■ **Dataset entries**
^^^^

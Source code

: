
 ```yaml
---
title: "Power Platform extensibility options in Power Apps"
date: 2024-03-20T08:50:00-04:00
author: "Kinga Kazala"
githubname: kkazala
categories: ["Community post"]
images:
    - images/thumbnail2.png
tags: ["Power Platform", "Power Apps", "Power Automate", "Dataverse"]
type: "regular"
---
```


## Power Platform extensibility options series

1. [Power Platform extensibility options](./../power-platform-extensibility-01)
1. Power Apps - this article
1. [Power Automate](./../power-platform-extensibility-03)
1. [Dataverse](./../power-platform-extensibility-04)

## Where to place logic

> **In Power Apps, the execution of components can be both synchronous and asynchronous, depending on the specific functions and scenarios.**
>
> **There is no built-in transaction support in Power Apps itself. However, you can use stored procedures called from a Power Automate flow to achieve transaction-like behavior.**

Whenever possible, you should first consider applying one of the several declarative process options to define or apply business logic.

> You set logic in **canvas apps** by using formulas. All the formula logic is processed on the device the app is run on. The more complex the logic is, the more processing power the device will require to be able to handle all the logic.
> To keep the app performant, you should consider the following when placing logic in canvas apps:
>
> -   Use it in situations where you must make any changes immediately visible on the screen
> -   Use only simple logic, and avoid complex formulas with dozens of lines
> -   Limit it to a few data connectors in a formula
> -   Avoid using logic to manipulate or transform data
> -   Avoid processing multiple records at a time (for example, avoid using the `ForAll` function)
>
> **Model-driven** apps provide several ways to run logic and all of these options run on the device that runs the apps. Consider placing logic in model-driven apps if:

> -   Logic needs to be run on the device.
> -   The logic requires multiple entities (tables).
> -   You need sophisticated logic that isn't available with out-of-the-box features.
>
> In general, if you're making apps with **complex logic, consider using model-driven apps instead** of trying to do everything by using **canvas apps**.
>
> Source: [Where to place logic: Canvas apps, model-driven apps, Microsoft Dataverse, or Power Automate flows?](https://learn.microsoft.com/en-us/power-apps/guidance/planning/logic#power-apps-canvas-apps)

^^^^

■ **Aim of the task**
Set down each entry from above once more, exactly as written.

■ **Solution**
Source code

:
 ```yaml
---
title: "Power Platform extensibility options in Power Apps"
date: 2024-03-20T08:50:00-04:00
author: "Kinga Kazala"
githubname: kkazala
categories: ["Community post"]
images:
    - images/thumbnail2.png
tags: ["Power Platform", "Power Apps", "Power Automate", "Dataverse"]
type: "regular"
---
```


## Power Platform extensibility options series

1. [Power Platform extensibility options](./../power-platform-extensibility-01)
1. Power Apps - this article
1. [Power Automate](./../power-platform-extensibility-03)
1. [Dataverse](./../power-platform-extensibility-04)

## Where to place logic

> **In Power Apps, the execution of components can be both synchronous and asynchronous, depending on the specific functions and scenarios.**
>
> **There is no built-in transaction support in Power Apps itself. However, you can use stored procedures called from a Power Automate flow to achieve transaction-like behavior.**

Whenever possible, you should first consider applying one of the several declarative process options to define or apply business logic.

> You set logic in **canvas apps** by using formulas. All the formula logic is processed on the device the app is run on. The more complex the logic is, the more processing power the device will require to be able to handle all the logic.
> To keep the app performant, you should consider the following when placing logic in canvas apps:
>
> -   Use it in situations where you must make any changes immediately visible on the screen
> -   Use only simple logic, and avoid complex formulas with dozens of lines
> -   Limit it to a few data connectors in a formula
> -   Avoid using logic to manipulate or transform data
> -   Avoid processing multiple records at a time (for example, avoid using the `ForAll` function)
>
> **Model-driven** apps provide several ways to run logic and all of these options run on the device that runs the apps. Consider placing logic in model-driven apps if:

> -   Logic needs to be run on the device.
> -   The logic requires multiple entities (tables).
> -   You need sophisticated logic that isn't available with out-of-the-box features.
>
> In general, if you're making apps with **complex logic, consider using model-driven apps instead** of trying to do everything by using **canvas apps**.
>
> Source: [Where to place logic: Canvas apps, model-driven apps, Microsoft Dataverse, or Power Automate flows?](https://learn.microsoft.com/en-us/power-apps/guidance/planning/logic#power-apps-canvas-apps)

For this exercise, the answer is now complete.